**PROBLEM STATEMENT**
Lines holding the word "localhost" in the material below: count them and write the number alone.

**DATA FOR PROCESSING**

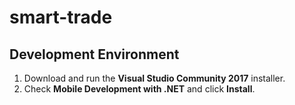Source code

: # smart-trade
## Development Environment
1. Download and run the **Visual Studio Community 2017** installer.
2. Check **Mobile Development with .NET** and click **Install**.

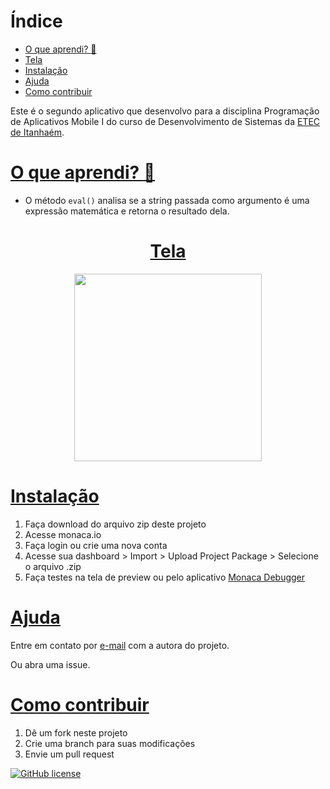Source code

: # Índice
* [O que aprendi? :thinking:](#o-que-aprendi-thinking)
* [Tela](#tela)
* [Instalação](#instalação)
* [Ajuda](#ajuda)
* [Como contribuir](#como-contribuir)

Este é o segundo aplicativo que desenvolvo para a disciplina Programação de Aplicativos Mobile I do curso de Desenvolvimento de Sistemas da [ETEC de Itanhaém](https://etecitanhaem.com.br/).

# [O que aprendi? :thinking:](#índice)
- O método `eval()` analisa se a string passada como argumento é uma expressão matemática e retorna o resultado dela.

<a href="#índice"><h1 align="center">Tela</h1></a>
<p align="center">
  <kbd><img width="300" src="https://i.ibb.co/LhpBkhH/monaca-App-Dois.gif" /></kbd>
</p>

# [Instalação](#instalação)
1. Faça download do arquivo zip deste projeto
2. Acesse monaca.io
3. Faça login ou crie uma nova conta
4. Acesse sua dashboard > Import > Upload Project Package > Selecione o arquivo .zip
5. Faça testes na tela de preview ou pelo aplicativo [Monaca Debugger](https://play.google.com/store/apps/details?id=mobi.monaca.debugger)

# [Ajuda](#ajuda)
Entre em contato por <a href="mailto:anabeatriz.augusto06@yahoo.com">e-mail</a> com a autora do projeto.

Ou abra uma issue.

# [Como contribuir](#como-contribuir)
1. Dê um fork neste projeto
2. Crie uma branch para suas modificações
3. Envie um pull request

[![GitHub license](https://img.shields.io/github/license/anabeatrizzz/monaca-app-dois?style=for-the-badge)](https://github.com/anabeatrizzz/monaca-app-dois/blob/master/LICENSE)
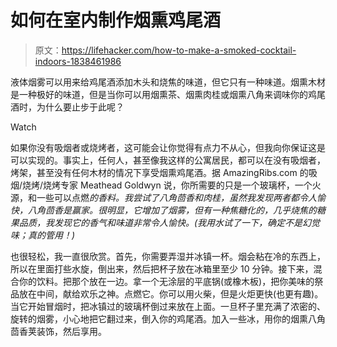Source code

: # 如何在室内制作烟熏鸡尾酒

> 原文：<https://lifehacker.com/how-to-make-a-smoked-cocktail-indoors-1838461986>

液体烟雾可以用来给鸡尾酒添加木头和烧焦的味道，但它只有一种味道。烟熏木材是一种极好的味道，但是当你可以用烟熏茶、烟熏肉桂或烟熏八角来调味你的鸡尾酒时，为什么要止步于此呢？

Watch

如果你没有吸烟者或烧烤者，这可能会让你觉得有点力不从心，但我向你保证这是可以实现的。事实上，任何人，甚至像我这样的公寓居民，都可以在没有吸烟者，烤架，甚至没有任何木材的情况下享受烟熏鸡尾酒。据 AmazingRibs.com 的吸烟/烧烤/烧烤专家 Meathead Goldwyn 说，你所需要的只是一个玻璃杯，一个火源，和一些可以点燃*的香料。我尝试了八角茴香和肉桂，虽然我发现两者都令人愉快，八角茴香是赢家。很明显，它增加了烟雾，但有一种焦糖化的，几乎烧焦的糖果品质，我发现它的香气和味道非常令人愉快。(我用水试了一下，确定不是幻觉味；真的管用！)*

也很轻松，我一直很欣赏。首先，你需要弄湿并冰镇一杯。烟会粘在冷的东西上，所以在里面打些水旋，倒出来，然后把杯子放在冰箱里至少 10 分钟。接下来，混合你的饮料。把那个放在一边。拿一个无涂层的平底锅(或橡木板)，把你美味的祭品放在中间，献给欢乐之神。点燃它。你可以用火柴，但是火炬更快(也更有趣)。当它开始冒烟时，把冰镇过的玻璃杯倒过来放在上面。一旦杯子里充满了浓密的、旋转的烟雾，小心地把它翻过来，倒入你的鸡尾酒。加入一些冰，用你的烟熏八角茴香荚装饰，然后享用。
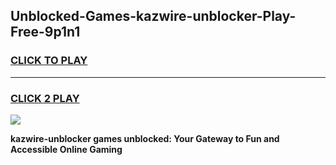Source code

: 
## Unblocked-Games-kazwire-unblocker-Play-Free-9p1n1
<h3>
<a href="https://premium76.site?title=kazwire-unblocker&ref=21A">CLICK TO PLAY</a></h3>
<hr>

<h3>
<a href="https://premium76.site?title=kazwire-unblocker&ref=21A">CLICK 2 PLAY</a>
  
</h3>

<a href="https://premium76.site?title=kazwire-unblocker&ref=21A"><img src="https://clearcache.store/games.png"></a>


**kazwire-unblocker games unblocked: Your Gateway to Fun and Accessible Online Gaming**
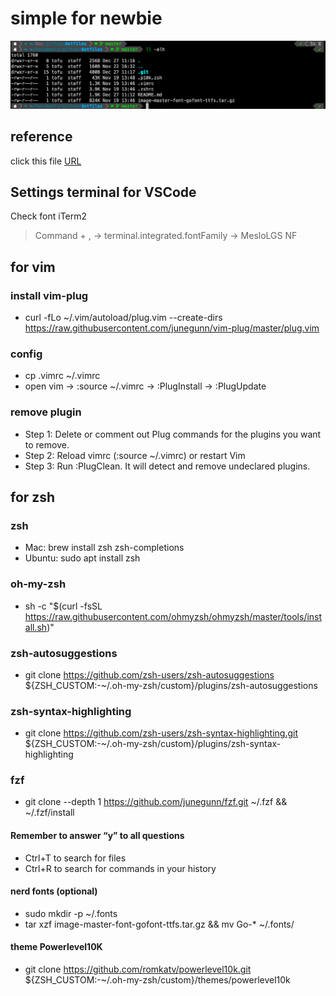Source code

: # simple for newbie

![image](img/screen.png)

## reference

click this file [URL](./url)

## Settings terminal for VSCode

Check font iTerm2

> Command + , -> terminal.integrated.fontFamily -> MesloLGS NF

## for vim

### install vim-plug

- curl -fLo ~/.vim/autoload/plug.vim --create-dirs <https://raw.githubusercontent.com/junegunn/vim-plug/master/plug.vim>

### config

- cp .vimrc ~/.vimrc
- open vim -> :source ~/.vimrc -> :PlugInstall -> :PlugUpdate

### remove plugin

- Step 1: Delete or comment out Plug commands for the plugins you want to remove.
- Step 2: Reload vimrc (:source ~/.vimrc) or restart Vim
- Step 3: Run :PlugClean. It will detect and remove undeclared plugins.

## for zsh

### zsh

- Mac: brew install zsh zsh-completions
- Ubuntu: sudo apt install zsh

### oh-my-zsh

- sh -c "$(curl -fsSL <https://raw.githubusercontent.com/ohmyzsh/ohmyzsh/master/tools/install.sh>)"

### zsh-autosuggestions

- git clone <https://github.com/zsh-users/zsh-autosuggestions> ${ZSH_CUSTOM:-~/.oh-my-zsh/custom}/plugins/zsh-autosuggestions

### zsh-syntax-highlighting

- git clone <https://github.com/zsh-users/zsh-syntax-highlighting.git> ${ZSH_CUSTOM:-~/.oh-my-zsh/custom}/plugins/zsh-syntax-highlighting

### fzf

- git clone --depth 1 <https://github.com/junegunn/fzf.git> ~/.fzf && ~/.fzf/install

#### Remember to answer “y” to all questions

- Ctrl+T to search for files
- Ctrl+R to search for commands in your history

#### nerd fonts (optional)

- sudo mkdir -p ~/.fonts
- tar xzf image-master-font-gofont-ttfs.tar.gz && mv Go-* ~/.fonts/

#### theme Powerlevel10K

- git clone <https://github.com/romkatv/powerlevel10k.git> ${ZSH_CUSTOM:-~/.oh-my-zsh/custom}/themes/powerlevel10k
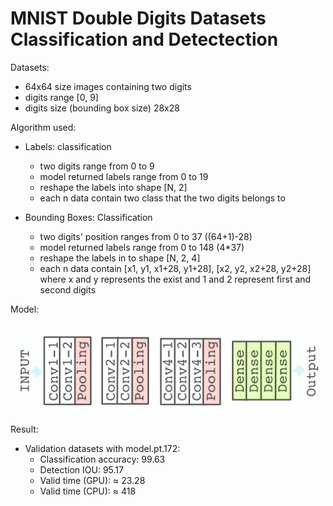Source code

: # MNIST Double Digits Datasets Classification and Detectection

Datasets:
- 64x64 size images containing two digits
- digits range [0, 9]
- digits size (bounding box size) 28x28

Algorithm used:
- Labels: classification
    - two digits range from 0 to 9
    - model returned labels range from 0 to 19
    - reshape the labels into shape [N, 2]
    - each n data contain two class that the two digits belongs to
    
- Bounding Boxes: Classification
    - two digits' position ranges from 0 to 37 ((64+1)-28)
    - model returned labels range from 0 to 148 (4*37)
    - reshape the labels in to shape [N, 2, 4]
    - each n data contain [x1, y1, x1+28, y1+28], [x2, y2, x2+28, y2+28] where x and y represents the exist and 1 and 2 represent first and second digits

Model: <br />
&nbsp;&nbsp;&nbsp;&nbsp; ![alt text](https://github.com/WenrrrBeth/classification-MNISTDD/blob/master/model.png)

Result:
- Validation datasets with model.pt.172:
    - Classification accuracy: 99.63
    - Detection IOU: 95.17
    - Valid time (GPU): ≈ 23.28
    - Valid time (CPU): ≈ 418

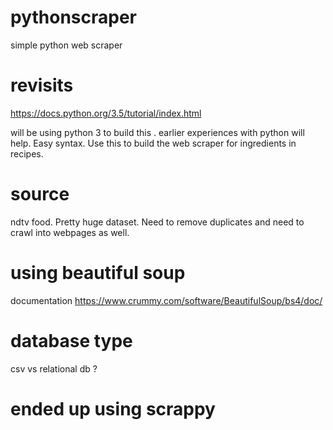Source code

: 

# pythonscraper
simple python web scraper

# revisits
https://docs.python.org/3.5/tutorial/index.html

will be using python 3 to build this . earlier experiences with python will help. Easy syntax. 
Use this to build the web scraper for ingredients in recipes.

# source 

ndtv food. Pretty huge dataset. Need to remove duplicates and need to crawl into webpages as well.

# using beautiful soup

documentation
https://www.crummy.com/software/BeautifulSoup/bs4/doc/


# database type

csv vs relational db ?

# ended up using scrappy





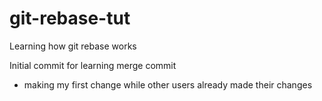 # git-rebase-tut
Learning how git rebase works

Initial commit for learning merge commit
- making my first change while other users already made their changes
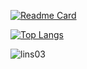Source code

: [![Readme Card](https://github-readme-stats-one-bice.vercel.app/api?username=lings03&show_icons=true&count_private=true)](https://github.com/anuraghazra/github-readme-stats)  

[![Top Langs](https://github-readme-stats-one-bice.vercel.app/api/top-langs?username=lings03&layout=compact&count_private=true)](https://github.com/anuraghazra/github-readme-stats)  

![lins03](https://count.getloli.com/get/@lings03)

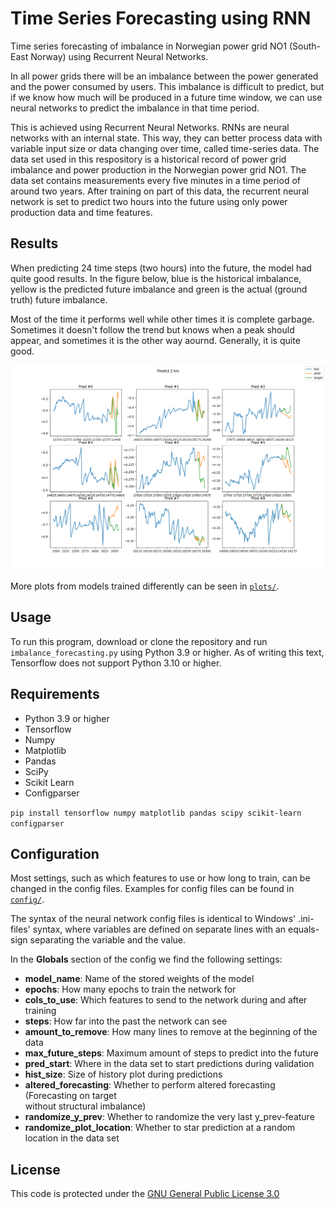 # Time Series Forecasting using RNN

Time series forecasting of imbalance in Norwegian power grid NO1 (South-East Norway) using Recurrent Neural Networks.

In all power grids there will be an imbalance between the power generated and the power consumed by users. This imbalance is difficult to predict, but if we know how much will be produced in a future time window, we can use neural networks to predict the imbalance in that time period.

This is achieved using Recurrent Neural Networks. RNNs are neural networks with an internal state. This way, they can better process data with variable input size or data changing over time, called time-series data. The data set used in this respository is a historical record of power grid imbalance and power production in the Norwegian power grid NO1. The data set contains measurements every five minutes in a time period of around two years. After training on part of this data, the recurrent neural network is set to predict two hours into the future using only power production data and time features.

## Results

When predicting 24 time steps (two hours) into the future, the model had quite good results. In the figure below, blue is the historical imbalance, yellow is the predicted future imbalance and green is the actual (ground truth) future imbalance. 

Most of the time it performs well while other times it is complete garbage. Sometimes it doesn't follow the trend but knows when a peak should appear, and sometimes it is the other way aournd. Generally, it is quite good.

![Image showing future predictions of power grid imbalance](plots/model1_predictions.png)

More plots from models trained differently can be seen in [`plots/`](plots/).

## Usage

To run this program, download or clone the repository and run `imbalance_forecasting.py` using Python 3.9 or higher. As of writing this text, Tensorflow does not support Python 3.10 or higher.

## Requirements

- Python 3.9 or higher
- Tensorflow
- Numpy
- Matplotlib
- Pandas
- SciPy
- Scikit Learn
- Configparser

`pip install tensorflow numpy matplotlib pandas scipy scikit-learn configparser`

## Configuration

Most settings, such as which features to use or how long to train, can be changed in the config files. Examples for config files can be found in [`config/`](config/).

The syntax of the neural network config files is identical to Windows' .ini-files' syntax, where variables are defined on separate lines with an equals-sign separating the variable and the value.

In the __Globals__ section of the config we find the following settings:

- __model_name__: Name of the stored weights of the model
- __epochs__: How many epochs to train the network for
- __cols_to_use__: Which features to send to the network during and after training
- __steps__: How far into the past the network can see
- __amount_to_remove__: How many lines to remove at the beginning of the data
- __max_future_steps__: Maximum amount of steps to predict into the future
- __pred_start__: Where in the data set to start predictions during validation
- __hist_size__: Size of history plot during predictions
- __altered_forecasting__: Whether to perform altered forecasting (Forecasting on target  
    without structural imbalance)
- __randomize_y_prev__: Whether to randomize the very last y_prev-feature
- __randomize_plot_location__: Whether to star prediction at a random location in the data set

## License

This code is protected under the [GNU General Public License 3.0](http://www.gnu.org/licenses/gpl-3.0.html)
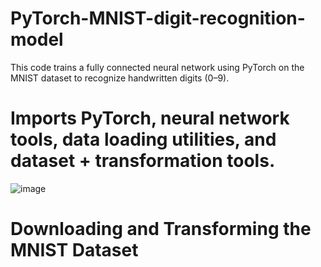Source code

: # PyTorch-MNIST-digit-recognition-model

This code trains a fully connected neural network using PyTorch on the MNIST dataset to recognize handwritten digits (0–9).

# Imports PyTorch, neural network tools, data loading utilities, and dataset + transformation tools.

![image](https://github.com/user-attachments/assets/3f748490-1228-4a07-8dc1-48fb8ab291d4)

# Downloading and Transforming the MNIST Dataset
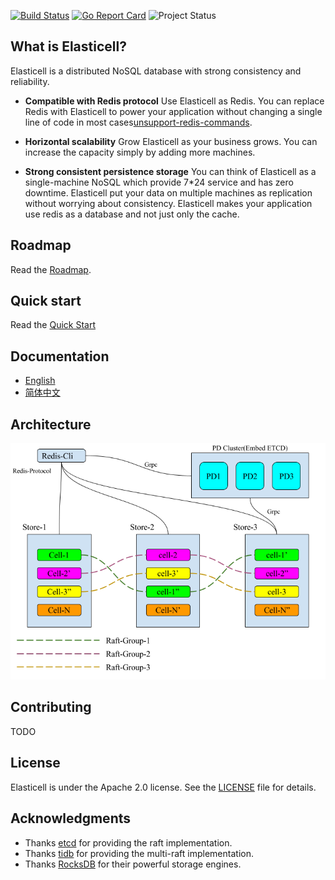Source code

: [![Build Status](https://travis-ci.org/deepfabric/elasticell.svg?branch=master)](https://travis-ci.org/deepfabric/elasticell)
[![Go Report Card](https://goreportcard.com/badge/github.com/deepfabric/elasticell)](https://goreportcard.com/report/github.com/deepfabric/elasticell)
![Project Status](https://img.shields.io/badge/status-alpha-yellow.svg)

## What is Elasticell?

Elasticell is a distributed NoSQL database with strong consistency and reliability.

- __Compatible with Redis protocol__
Use Elasticell as Redis. You can replace Redis with Elasticell to power your application without changing a single line of code in most cases[unsupport-redis-commands](./docs/unsupport-command.md).

- __Horizontal scalability__
Grow Elasticell as your business grows. You can increase the capacity simply by adding more machines.

- __Strong consistent persistence storage__
You can think of Elasticell as a single-machine NoSQL which provide 7*24 service and has zero downtime. Elasticell put your data on multiple machines as replication without worrying about consistency. Elasticell makes your application use redis as a database and not just only the cache.

## Roadmap

Read the [Roadmap](./docs/ROADMAP.md).

## Quick start

Read the [Quick Start](./docs/user-guide/quick-start.md)

## Documentation

+ [English](http://elasticell.readthedocs.io/en/latest/)
+ [简体中文](http://elasticell.readthedocs.io/zh/latest/)

## Architecture

![architecture](./docs/imgs/architecture.png)

## Contributing

TODO

## License

Elasticell is under the Apache 2.0 license. See the [LICENSE](./LICENSE) file for details.

## Acknowledgments

- Thanks [etcd](https://github.com/coreos/etcd) for providing the raft implementation.
- Thanks [tidb](https://github.com/pingcap/tidb) for providing the multi-raft implementation.
- Thanks [RocksDB](https://github.com/facebook/rocksdb) for their powerful storage engines.
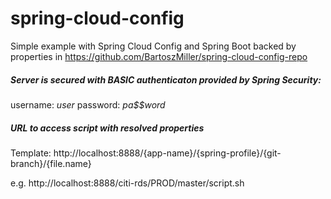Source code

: # spring-cloud-config
Simple example with Spring Cloud Config and Spring Boot backed by properties in https://github.com/BartoszMiller/spring-cloud-config-repo

##### Server is secured with BASIC authenticaton provided by Spring Security:
username: *user*
password: *pa$$word*

##### URL to access script with resolved properties
Template: http://localhost:8888/{app-name}/{spring-profile}/{git-branch}/{file.name}

e.g. http://localhost:8888/citi-rds/PROD/master/script.sh
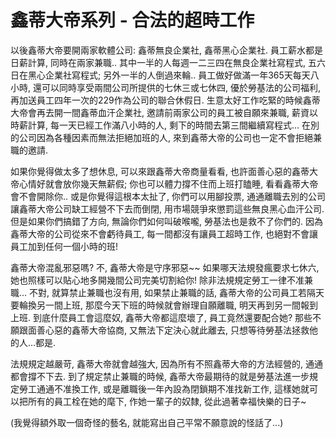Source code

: 
# 鑫蒂大帝系列 - 合法的超時工作

以後鑫蒂大帝要開兩家軟體公司: 鑫蒂無良企業社, 鑫蒂黑心企業社. 員工薪水都是日薪計算, 同時在兩家兼職.. 其中一半的人每週一二三四在無良企業社寫程式, 五六日在黑心企業社寫程式; 另外一半的人倒過來輪.. 員工做好做滿一年365天每天八小時, 還可以同時享受兩間公司所提供的七休三或七休四, 優於勞基法的公司福利, 再加送員工四年一次的229作為公司的聯合休假日. 生意太好工作吃緊的時候鑫蒂大帝會再去開一間鑫蒂血汗企業社, 邀請前兩家公司的員工被自願來兼職, 薪資以時薪計算, 每一天已經工作滿八小時的人, 剩下的時間去第三間繼續寫程式... 在別的公司因為各種因素而無法拒絕加班的人, 來到鑫蒂大帝的公司也一定不會拒絕兼職的邀請.

如果你覺得做太多了想休息, 可以來跟鑫蒂大帝商量看看, 也許面善心惡的鑫蒂大帝心情好就會放你幾天無薪假; 你也可以體力撐不住而上班打瞌睡, 看看鑫蒂大帝會不會開除你.. 或是你覺得這根本太扯了, 你們可以用腳投票, 通通離職去別的公司讓鑫蒂大帝公司缺工經營不下去而倒閉, 用市場競爭來懲罰這些無良黑心血汗公司. 但是如果你們搞錯了方向, 無論你們如何叫破喉嚨, 勞基法也是救不了你們的. 因為鑫蒂大帝的公司從來不會虧待員工, 每一間都沒有讓員工超時工作, 也絕對不會讓員工加到任何一個小時的班!

鑫蒂大帝混亂邪惡嗎? 不, 鑫蒂大帝是守序邪惡~~ 如果哪天法規發瘋要求七休六, 她也照樣可以貼心地多開幾間公司完美切割給你! 除非法規規定勞工一律不准兼職... 不對, 就算禁止兼職也沒有用, 如果禁止兼職的話, 鑫蒂大帝的公司員工若隔天要輪換另一間上班, 那麼今天下班的時候就會辦理自願離職, 明天再到另一間報到上班. 到底什麼員工會這麼奴, 鑫蒂大帝都這麼壞了, 員工竟然還要配合她? 那些不願跟面善心惡的鑫蒂大帝協商, 又無法下定決心就此離去, 只想等待勞基法拯救他的人...都是.

法規規定越嚴苛, 鑫蒂大帝就會越強大, 因為所有不照鑫蒂大帝的方法經營的, 通通都會撐不下去. 到了規定禁止兼職的時候, 鑫蒂大帝最期待的就是勞基法進一步規定勞工通通不准換工作, 或是離職後一年內設為閉鎖期不准找新工作, 這樣她就可以把所有的員工栓在她的麾下, 作她一輩子的奴隸, 從此過著幸福快樂的日子~

(我覺得額外取一個奇怪的藝名, 就能寫出自己平常不願意說的怪話了...)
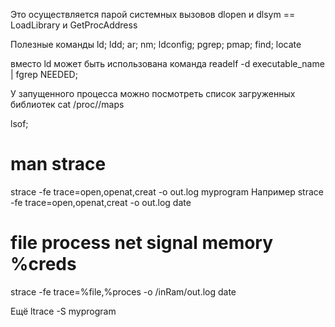 
Это осуществляется парой системных вызовов dlopen и dlsym  == LoadLibrary и GetProcAddress


Полезные команды
ld; ldd; ar; nm; ldconfig; pgrep; pmap;
find; locate

вместо ld может быть использована команда
readelf -d executable_name | fgrep NEEDED;

У запущенного процесса можно посмотреть список загруженных библиотек
cat /proc/<PID>/maps

lsof;

# man strace
strace -fe trace=open,openat,creat -o out.log myprogram
Например
strace -fe trace=open,openat,creat -o out.log date

# file process net signal memory %creds
strace -fe trace=%file,%proces -o /inRam/out.log date

Ещё
ltrace -S myprogram
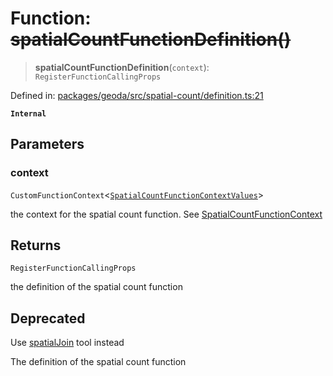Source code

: # Function: ~~spatialCountFunctionDefinition()~~

> **spatialCountFunctionDefinition**(`context`): `RegisterFunctionCallingProps`

Defined in: [packages/geoda/src/spatial-count/definition.ts:21](https://github.com/GeoDaCenter/openassistant/blob/a9f2271d1019f6c25c10dd4b3bdb64fcf16999b2/packages/geoda/src/spatial-count/definition.ts#L21)

**`Internal`**

## Parameters

### context

`CustomFunctionContext`\<[`SpatialCountFunctionContextValues`](../type-aliases/SpatialCountFunctionContextValues.md)\>

the context for the spatial count function. See [SpatialCountFunctionContext](../type-aliases/SpatialCountFunctionContext.md)

## Returns

`RegisterFunctionCallingProps`

the definition of the spatial count function

## Deprecated

Use [spatialJoin](../variables/spatialJoin.md) tool instead

The definition of the spatial count function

**EXERCISE RESULT**
2